# Work instructions:
Every line in the entries where "only" is found should be copied.

# Available data:
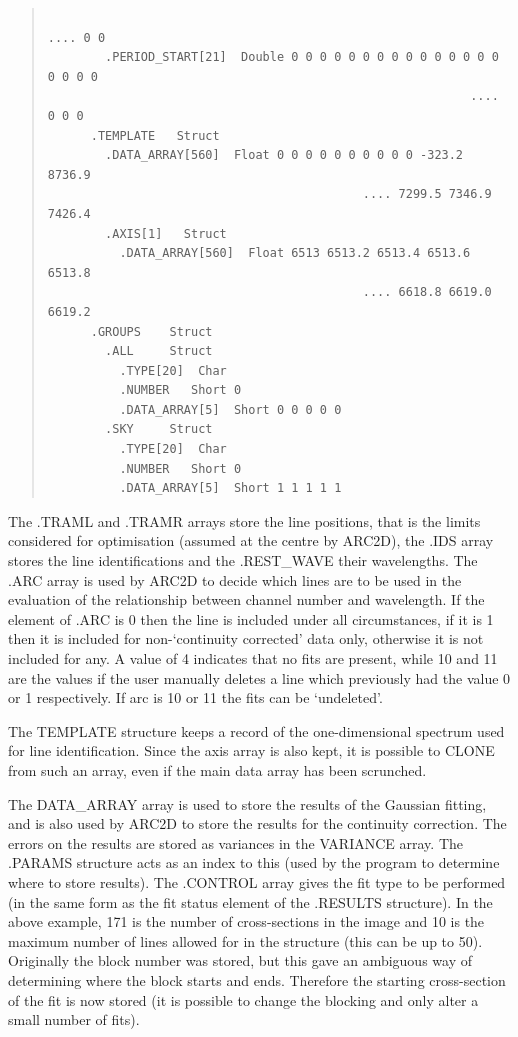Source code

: \begin{quote}
\begin{verbatim}
                                                             .... 0 0
        .PERIOD_START[21]  Double 0 0 0 0 0 0 0 0 0 0 0 0 0 0 0 0 0 0 0
                                                           .... 0 0 0
      .TEMPLATE   Struct
        .DATA_ARRAY[560]  Float 0 0 0 0 0 0 0 0 0 0 -323.2 8736.9
                                            .... 7299.5 7346.9 7426.4
        .AXIS[1]   Struct
          .DATA_ARRAY[560]  Float 6513 6513.2 6513.4 6513.6 6513.8
                                            .... 6618.8 6619.0 6619.2
      .GROUPS    Struct
        .ALL     Struct
          .TYPE[20]  Char
          .NUMBER   Short 0
          .DATA_ARRAY[5]  Short 0 0 0 0 0
        .SKY     Struct
          .TYPE[20]  Char
          .NUMBER   Short 0
          .DATA_ARRAY[5]  Short 1 1 1 1 1
 \end{verbatim}\end{quote}

The .TRAML and .TRAMR arrays store the line positions, that is the limits
considered for optimisation (assumed at the centre by ARC2D), the .IDS
array stores the line identifications and the .REST\_WAVE their wavelengths.
The .ARC array is used by ARC2D to decide which lines are to be used in the
evaluation of the relationship between channel number and wavelength.  If
the element of .ARC is 0 then the line is included under all circumstances,
if it is 1 then it is included for non-`continuity corrected' data only,
otherwise it is not included for any.  A value of 4 indicates that no fits
are present, while 10 and 11 are the values if the user manually deletes a
line which previously had the value 0 or 1 respectively.  If arc is 10 or
11 the fits can be `undeleted'.

The TEMPLATE structure keeps a record of the one-dimensional spectrum
used for line identification.
Since the axis array is also kept, it is possible to CLONE from such an
array, even if the main data array has been scrunched.

The DATA\_ARRAY array is used to store the results of the Gaussian fitting,
and is also used by ARC2D to store the results for the continuity
correction. The errors on the results are stored as variances in the
VARIANCE array. The .PARAMS structure acts as an index to this (used by
the program to determine where to store results).
The .CONTROL array gives the fit type to be performed (in the same form
as the fit status element of the .RESULTS structure).
In the
above example, 171 is the number of cross-sections in the image and 10
is the maximum number of lines allowed for in the structure (this can
be up to 50). Originally the block number was stored, but this gave an
ambiguous way of determining where the block starts and ends. Therefore
the starting cross-section of the fit is now stored (it is possible to
change the blocking and only alter a small number of fits).

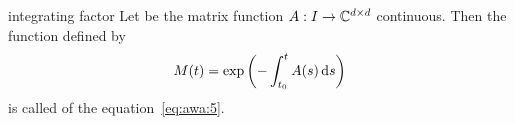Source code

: \begin{Definition}{integrating factor}
    Let be the matrix function $A:I\to \mathbb C^{d\times d}$ continuous.  Then
  the function defined by
  \begin{gather}
    \label{eq:awa:7}
    M(t) = \exp\left(-\int_{t_0}^t A(s) \,\mathrm{d} s\right)
  \end{gather}
  is called  of the
  equation~\eqref{eq:awa:5}.
\end{Definition}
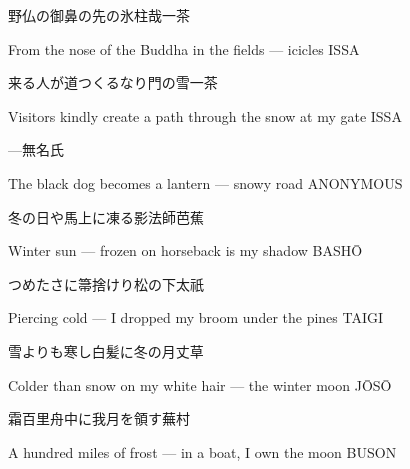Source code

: \begin{haiku}
    {\FH 野仏の御鼻の先の氷柱哉}\hfill{\FH 一茶}

    \vin{} From the nose
    \vin{} \vin{} of the Buddha in the fields ---
    \vin{} \vin{} \vin{} icicles \hspace{\fill} ISSA
\end{haiku}

\begin{haiku}
    {\FH 来る人が道つくるなり門の雪}\hfill{\FH 一茶}

    \vin{} Visitors
    \vin{} \vin{} kindly create a path
    \vin{} \vin{} \vin{} through the snow at my gate \hspace{\fill} ISSA
\end{haiku}

\begin{haiku}
    {---}\hfill{\FH 無名氏}

    \vin{} The black dog
    \vin{} \vin{} becomes a lantern ---
    \vin{} \vin{} \vin{} snowy road \hspace{\fill} ANONYMOUS
\end{haiku}

\begin{haiku}
    {\FH 冬の日や馬上に凍る影法師}\hfill{\FH 芭蕉}

    \vin{} Winter sun ---
    \vin{} \vin{} frozen on horseback
    \vin{} \vin{} \vin{} is my shadow \hspace{\fill} BASH\={O}
\end{haiku}

\begin{haiku}
    {\FH つめたさに箒捨けり松の下}\hfill{\FH 太祇}

    \vin{} Piercing cold ---
    \vin{} \vin{} I dropped my broom
    \vin{} \vin{} \vin{} under the pines \hspace{\fill} TAIGI
\end{haiku}

\begin{haiku}
    {\FH 雪よりも寒し白髪に冬の月}\hfill{\FH 丈草}

    \vin{} Colder than snow
    \vin{} \vin{} on my white hair ---
    \vin{} \vin{} \vin{} the winter moon \hspace{\fill} J\={O}S\={O}
\end{haiku}

\begin{haiku}
    {\FH 霜百里舟中に我月を領す}\hfill{\FH 蕪村}

    \vin{} A hundred miles of frost ---
    \vin{} \vin{} in a boat, I own
    \vin{} \vin{} \vin{} the moon \hspace{\fill} BUSON
\end{haiku}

# Answer to this task:
if it is 1 then it is included for non-`continuity corrected' data only,
change the blocking and only alter a small number of fits).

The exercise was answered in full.